え? そう言われましても。。。ってなったので
同じような問題に直面した方のお役に立てるように、クライアントさんに納得してもらうという事を基準に、知識と考え方をお伝えしたいと思います。
そもそもカメラ側の最大解像度は?
フォトグラファーがよく使うカメラといえばcanon EOS 5D。今は Mark IVというのが最新バージョンです。最大画素数は約3010万(6720×4480)画素です。350dpiにすると487.7×325.1mmです。A3とB3の間ぐらいの解像度です。

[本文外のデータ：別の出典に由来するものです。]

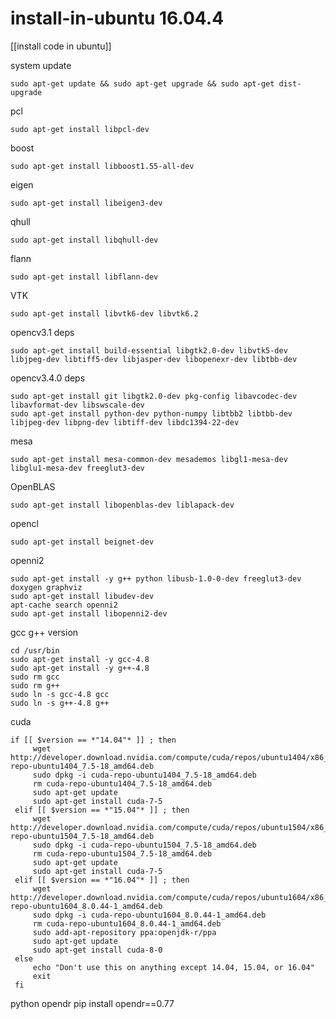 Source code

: # install-in-ubuntu 16.04.4
[[install code in ubuntu]]

system update

    sudo apt-get update && sudo apt-get upgrade && sudo apt-get dist-upgrade

pcl

    sudo apt-get install libpcl-dev 

boost

    sudo apt-get install libboost1.55-all-dev

eigen

    sudo apt-get install libeigen3-dev

qhull

    sudo apt-get install libqhull-dev

flann

    sudo apt-get install libflann-dev

VTK

    sudo apt-get install libvtk6-dev libvtk6.2

opencv3.1 deps

    sudo apt-get install build-essential libgtk2.0-dev libvtk5-dev libjpeg-dev libtiff5-dev libjasper-dev libopenexr-dev libtbb-dev

opencv3.4.0 deps

    sudo apt-get install git libgtk2.0-dev pkg-config libavcodec-dev libavformat-dev libswscale-dev
    sudo apt-get install python-dev python-numpy libtbb2 libtbb-dev libjpeg-dev libpng-dev libtiff-dev libdc1394-22-dev

mesa

    sudo apt-get install mesa-common-dev mesademos libgl1-mesa-dev libglu1-mesa-dev freeglut3-dev
    
OpenBLAS

    sudo apt-get install libopenblas-dev liblapack-dev 
    
opencl

    sudo apt-get install beignet-dev
    
openni2

    sudo apt-get install -y g++ python libusb-1.0-0-dev freeglut3-dev doxygen graphviz
    sudo apt-get install libudev-dev 
    apt-cache search openni2
    sudo apt-get install libopenni2-dev 
    
gcc g++ version

    cd /usr/bin
    sudo apt-get install -y gcc-4.8
    sudo apt-get install -y g++-4.8
    sudo rm gcc 
    sudo rm g++ 
    sudo ln -s gcc-4.8 gcc
    sudo ln -s g++-4.8 g++
    
cuda

    if [[ $version == *"14.04"* ]] ; then
         wget http://developer.download.nvidia.com/compute/cuda/repos/ubuntu1404/x86_64/cuda-repo-ubuntu1404_7.5-18_amd64.deb
         sudo dpkg -i cuda-repo-ubuntu1404_7.5-18_amd64.deb
         rm cuda-repo-ubuntu1404_7.5-18_amd64.deb
         sudo apt-get update
         sudo apt-get install cuda-7-5
     elif [[ $version == *"15.04"* ]] ; then
         wget http://developer.download.nvidia.com/compute/cuda/repos/ubuntu1504/x86_64/cuda-repo-ubuntu1504_7.5-18_amd64.deb
         sudo dpkg -i cuda-repo-ubuntu1504_7.5-18_amd64.deb
         rm cuda-repo-ubuntu1504_7.5-18_amd64.deb
         sudo apt-get update
         sudo apt-get install cuda-7-5
     elif [[ $version == *"16.04"* ]] ; then
         wget http://developer.download.nvidia.com/compute/cuda/repos/ubuntu1604/x86_64/cuda-repo-ubuntu1604_8.0.44-1_amd64.deb
         sudo dpkg -i cuda-repo-ubuntu1604_8.0.44-1_amd64.deb
         rm cuda-repo-ubuntu1604_8.0.44-1_amd64.deb
         sudo add-apt-repository ppa:openjdk-r/ppa 
         sudo apt-get update
         sudo apt-get install cuda-8-0
     else
         echo "Don't use this on anything except 14.04, 15.04, or 16.04"
         exit
     fi
     
python opendr
     pip install opendr==0.77
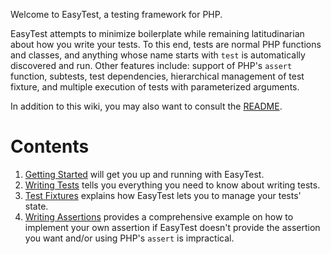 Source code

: Welcome to EasyTest, a testing framework for PHP.

EasyTest attempts to minimize boilerplate while remaining latitudinarian about
how you write your tests. To this end, tests are normal PHP functions and
classes, and anything whose name starts with `test` is automatically
discovered and run. Other features include: support of PHP's `assert`
function, subtests, test dependencies, hierarchical management of test
fixture, and multiple execution of tests with parameterized arguments.

In addition to this wiki, you may also want to consult the
[README](https://github.com/gnarlyquack/easytest).

# Contents

1. [Getting Started](https://github.com/gnarlyquack/easytest/wiki/1.-Getting-Started)
   will get you up and running with EasyTest.
2. [Writing Tests](https://github.com/gnarlyquack/easytest/wiki/2.-Writing-Tests)
   tells you everything you need to know about writing tests.
3. [Test Fixtures](https://github.com/gnarlyquack/easytest/wiki/3.-Test-Fixtures)
   explains how EasyTest lets you to manage your tests' state.
4. [Writing Assertions](https://github.com/gnarlyquack/easytest/wiki/4.-Writing-Assertions)
   provides a comprehensive example on how to implement your own assertion if
   EasyTest doesn't provide the assertion you want and/or using PHP's `assert`
   is impractical.
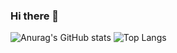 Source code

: ### Hi there 👋


![Anurag's GitHub stats](https://github-readme-stats.vercel.app/api?username=myamusashi&show_icons=true&theme=radical) ![Top Langs](https://github-readme-stats.vercel.app/api/top-langs/?username=anuraghazra&langs_count=8)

ミラーレスデジタルカメラで最高クラスの1億画素を超える中判カメラGFX100であれば11648×8736。350dpiでは845.3×634でA1サイズより少し大きぐらいです。
ご依頼の壁面ビジュアルは長辺が2000mmです。 全然足りません。
現在の最高画質とも言えるカメラでも2000mmの写真は撮れないのです。
近くで見ると画質が荒れてるという意見に対して
現在、存在しているカメラでは2000mmの写真は撮れないのは事実ですが、クライアントが納得しない場合があります。一度言われると気になるもので、仕上がったものを近くで見て画質が荒れてると言われてしまうと、収拾つかない。
ここでこの「近くで見ると」がポイントになります。
壁面ポスターはどこから見るのが正しいのか。この基準をクライアントさんと共有することが問題解決の道です。
結論からいうと紙面の上から下、右端から左端まで目線を動かさなくても見える場所まで離れて、画像が荒れているかで判断をしてもらうのです。
この考え方の基礎となるのが、見る人の立場では全体が見えないほど近寄るとただの壁にしか見えないということです。モデルさんが誰か分からない、ロゴが見えないのでどこの会社の広告か分からない。これは壁面ビジュアルの正しい見方ではありません。
解像度がどうことクライアントさんを挟んで他の業者と揉めてしまうと専門性を主張する泥沼にハマり脱出できなくなります。
エンドユーザー目線を常に重視し、問題を解決することを心がけましょう。